Anna Julia Cooper’s Courageous Revolt: The History Behind ‘Tempestuous Elements’ at Arena Stage
An unsung hero from D.C. history has received a much-deserved spotlight in Tempestuous Elements, a new play at Arena Stage about visionary educator Anna Julia Cooper. Tempestuous Elements tells the story of Dr. Cooper’s struggles and triumphs as principal of the influential M Street High School in the early 20th century. In 1905, Dr. Cooper was removed from the position of principal by the D.C. Board of Education because she insisted on maintaining a classical curriculum equal to what was taught at white schools at the time. Her removal came along with scandal and outrage and is one of the most well-known aspects of her life. But there is so much more to tell about Dr. Cooper, so we spoke to two of the people who helped bring the history to life: Otis Ramsey-Zöe, the play’s dramaturg, and Vanessa Dalpiaz, Arena Stage’s Artistic Development Fellow. Otis and Vanessa walk us through notable moments from Dr. Cooper’s life and discuss her legacy in D.C.

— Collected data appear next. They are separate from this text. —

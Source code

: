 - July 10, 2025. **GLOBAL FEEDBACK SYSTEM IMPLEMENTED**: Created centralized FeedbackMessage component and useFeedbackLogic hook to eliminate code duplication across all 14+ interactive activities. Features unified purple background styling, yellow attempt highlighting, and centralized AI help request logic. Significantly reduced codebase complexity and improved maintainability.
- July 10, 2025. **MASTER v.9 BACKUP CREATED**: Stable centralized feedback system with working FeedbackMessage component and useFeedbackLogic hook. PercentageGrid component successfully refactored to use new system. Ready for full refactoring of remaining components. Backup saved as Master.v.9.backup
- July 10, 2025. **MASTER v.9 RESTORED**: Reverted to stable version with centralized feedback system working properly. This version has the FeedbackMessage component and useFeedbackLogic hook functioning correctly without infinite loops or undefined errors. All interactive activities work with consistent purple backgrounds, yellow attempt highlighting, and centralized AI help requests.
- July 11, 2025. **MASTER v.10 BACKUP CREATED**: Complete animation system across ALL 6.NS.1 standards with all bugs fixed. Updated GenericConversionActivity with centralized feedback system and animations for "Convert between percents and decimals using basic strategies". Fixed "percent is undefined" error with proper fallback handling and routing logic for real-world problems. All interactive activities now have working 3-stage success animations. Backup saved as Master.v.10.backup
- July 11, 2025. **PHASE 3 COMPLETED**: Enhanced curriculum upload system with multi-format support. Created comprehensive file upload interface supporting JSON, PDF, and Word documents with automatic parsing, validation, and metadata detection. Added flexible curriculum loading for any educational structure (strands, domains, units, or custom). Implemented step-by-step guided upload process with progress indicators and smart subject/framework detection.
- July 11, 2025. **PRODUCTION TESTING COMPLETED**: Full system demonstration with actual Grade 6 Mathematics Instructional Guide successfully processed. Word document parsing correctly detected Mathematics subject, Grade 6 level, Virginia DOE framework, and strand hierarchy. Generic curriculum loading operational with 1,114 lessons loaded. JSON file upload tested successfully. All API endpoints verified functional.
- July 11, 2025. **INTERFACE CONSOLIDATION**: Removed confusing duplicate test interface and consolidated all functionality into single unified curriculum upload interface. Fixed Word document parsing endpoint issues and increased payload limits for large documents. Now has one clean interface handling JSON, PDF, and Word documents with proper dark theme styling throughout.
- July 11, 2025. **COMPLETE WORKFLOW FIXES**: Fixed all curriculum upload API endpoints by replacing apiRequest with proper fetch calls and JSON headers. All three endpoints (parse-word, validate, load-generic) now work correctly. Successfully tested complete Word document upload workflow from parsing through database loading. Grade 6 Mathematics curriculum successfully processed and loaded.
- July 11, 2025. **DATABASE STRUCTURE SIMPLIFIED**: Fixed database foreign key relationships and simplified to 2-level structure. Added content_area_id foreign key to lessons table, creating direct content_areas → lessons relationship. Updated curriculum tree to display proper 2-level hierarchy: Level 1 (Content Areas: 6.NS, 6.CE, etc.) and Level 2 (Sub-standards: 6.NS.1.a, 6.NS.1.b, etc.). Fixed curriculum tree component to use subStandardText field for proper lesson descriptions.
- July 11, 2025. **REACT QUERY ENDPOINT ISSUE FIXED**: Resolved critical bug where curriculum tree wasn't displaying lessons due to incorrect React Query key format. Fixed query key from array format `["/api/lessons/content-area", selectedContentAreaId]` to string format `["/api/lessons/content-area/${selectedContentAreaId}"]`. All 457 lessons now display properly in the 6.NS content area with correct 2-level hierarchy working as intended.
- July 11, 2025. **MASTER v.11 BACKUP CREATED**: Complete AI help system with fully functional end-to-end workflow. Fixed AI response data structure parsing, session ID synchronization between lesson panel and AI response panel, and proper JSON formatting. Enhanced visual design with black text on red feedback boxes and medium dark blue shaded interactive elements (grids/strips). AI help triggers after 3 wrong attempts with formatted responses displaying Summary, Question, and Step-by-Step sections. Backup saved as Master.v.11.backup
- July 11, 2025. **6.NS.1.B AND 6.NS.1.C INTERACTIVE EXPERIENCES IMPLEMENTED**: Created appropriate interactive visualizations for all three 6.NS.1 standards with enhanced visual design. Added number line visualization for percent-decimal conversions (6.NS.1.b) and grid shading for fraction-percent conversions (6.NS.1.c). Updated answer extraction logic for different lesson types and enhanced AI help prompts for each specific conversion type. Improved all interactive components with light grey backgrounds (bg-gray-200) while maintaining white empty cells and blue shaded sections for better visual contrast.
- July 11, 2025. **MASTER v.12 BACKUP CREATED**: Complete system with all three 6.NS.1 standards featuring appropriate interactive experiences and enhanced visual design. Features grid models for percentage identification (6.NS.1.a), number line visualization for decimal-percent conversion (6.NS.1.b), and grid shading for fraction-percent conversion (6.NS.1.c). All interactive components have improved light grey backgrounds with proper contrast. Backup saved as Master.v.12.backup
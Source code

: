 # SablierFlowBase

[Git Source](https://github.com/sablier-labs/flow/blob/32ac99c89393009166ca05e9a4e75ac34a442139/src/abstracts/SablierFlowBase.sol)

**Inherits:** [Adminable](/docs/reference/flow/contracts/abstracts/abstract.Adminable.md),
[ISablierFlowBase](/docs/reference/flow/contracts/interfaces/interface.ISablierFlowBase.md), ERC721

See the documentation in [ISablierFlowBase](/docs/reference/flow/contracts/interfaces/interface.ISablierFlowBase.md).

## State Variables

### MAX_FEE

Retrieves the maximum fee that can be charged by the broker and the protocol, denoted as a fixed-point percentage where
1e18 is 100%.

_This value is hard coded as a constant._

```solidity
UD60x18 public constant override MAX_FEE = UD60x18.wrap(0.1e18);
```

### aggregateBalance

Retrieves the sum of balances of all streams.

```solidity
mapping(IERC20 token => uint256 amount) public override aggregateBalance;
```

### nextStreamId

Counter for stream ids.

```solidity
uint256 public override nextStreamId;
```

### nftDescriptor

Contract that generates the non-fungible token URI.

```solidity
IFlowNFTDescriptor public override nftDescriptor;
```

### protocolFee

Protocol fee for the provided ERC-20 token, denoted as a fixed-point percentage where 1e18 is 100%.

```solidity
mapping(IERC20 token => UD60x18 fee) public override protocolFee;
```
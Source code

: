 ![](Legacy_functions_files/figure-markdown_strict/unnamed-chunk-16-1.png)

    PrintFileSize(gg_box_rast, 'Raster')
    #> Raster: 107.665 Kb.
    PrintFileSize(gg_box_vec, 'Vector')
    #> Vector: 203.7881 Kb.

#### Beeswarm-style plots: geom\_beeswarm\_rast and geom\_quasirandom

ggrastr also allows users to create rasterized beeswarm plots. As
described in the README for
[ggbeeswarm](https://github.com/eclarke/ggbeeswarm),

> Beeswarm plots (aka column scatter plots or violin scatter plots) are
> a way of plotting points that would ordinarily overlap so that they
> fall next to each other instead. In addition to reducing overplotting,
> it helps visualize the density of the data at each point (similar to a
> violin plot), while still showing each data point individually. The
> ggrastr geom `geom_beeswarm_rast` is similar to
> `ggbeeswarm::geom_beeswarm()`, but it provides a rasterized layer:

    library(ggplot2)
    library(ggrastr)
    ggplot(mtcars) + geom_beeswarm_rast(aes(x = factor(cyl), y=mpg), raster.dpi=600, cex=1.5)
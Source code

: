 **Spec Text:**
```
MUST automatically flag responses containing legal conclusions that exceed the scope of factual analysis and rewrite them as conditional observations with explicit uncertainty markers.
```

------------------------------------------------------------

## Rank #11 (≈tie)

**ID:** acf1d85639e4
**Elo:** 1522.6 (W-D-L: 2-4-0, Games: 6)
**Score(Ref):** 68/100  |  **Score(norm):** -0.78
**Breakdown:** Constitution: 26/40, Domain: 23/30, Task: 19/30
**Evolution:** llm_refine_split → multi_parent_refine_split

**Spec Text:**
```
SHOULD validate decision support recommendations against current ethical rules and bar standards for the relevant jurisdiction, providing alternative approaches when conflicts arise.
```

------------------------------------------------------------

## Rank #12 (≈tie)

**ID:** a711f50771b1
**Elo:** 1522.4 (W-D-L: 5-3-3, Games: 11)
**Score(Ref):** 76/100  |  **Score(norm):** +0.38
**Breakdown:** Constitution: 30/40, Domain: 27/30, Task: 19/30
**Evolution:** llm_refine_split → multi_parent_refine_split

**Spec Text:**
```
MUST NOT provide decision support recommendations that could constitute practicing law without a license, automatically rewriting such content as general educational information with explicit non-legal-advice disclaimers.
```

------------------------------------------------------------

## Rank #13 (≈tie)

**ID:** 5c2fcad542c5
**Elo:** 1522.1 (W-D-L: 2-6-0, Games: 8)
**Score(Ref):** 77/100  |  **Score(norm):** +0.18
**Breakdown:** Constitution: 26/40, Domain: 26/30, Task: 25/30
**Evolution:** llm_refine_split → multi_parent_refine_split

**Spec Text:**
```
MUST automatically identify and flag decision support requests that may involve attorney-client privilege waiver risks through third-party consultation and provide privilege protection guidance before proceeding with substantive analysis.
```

This interview has been edited and condensed for clarity.
What was Anna Julia Cooper’s background before she came to D.C.?
Vanessa: Anna Julia Cooper was born into slavery in North Carolina, and she grew up in Raleigh. She had a grandfather who helped build the capitol building there and a mother who worked as a silk maker. Once emancipation came, she was put into school by her mother almost immediately and attended St Augustine's Normal School in Raleigh. She got married, was widowed, attended Oberlin and got her BA there and her master's degree in math. After that, she was hired by M Street in Washington to teach math and classical languages. She taught there for 10, 15 years and then was made principal.
What made the M Street School such an enticing job offer for Dr. Cooper?
V: M Street was the peak of secondary education for Black people at that time in the U.S. It was probably the greatest secondary school for Black students in the country. Almost as importantly it paid significantly better than even some university jobs did at that time to work at M Street.
Dramaturgs help actors interpret the script, which often includes giving historical and social context for the story. How did you conduct historical research?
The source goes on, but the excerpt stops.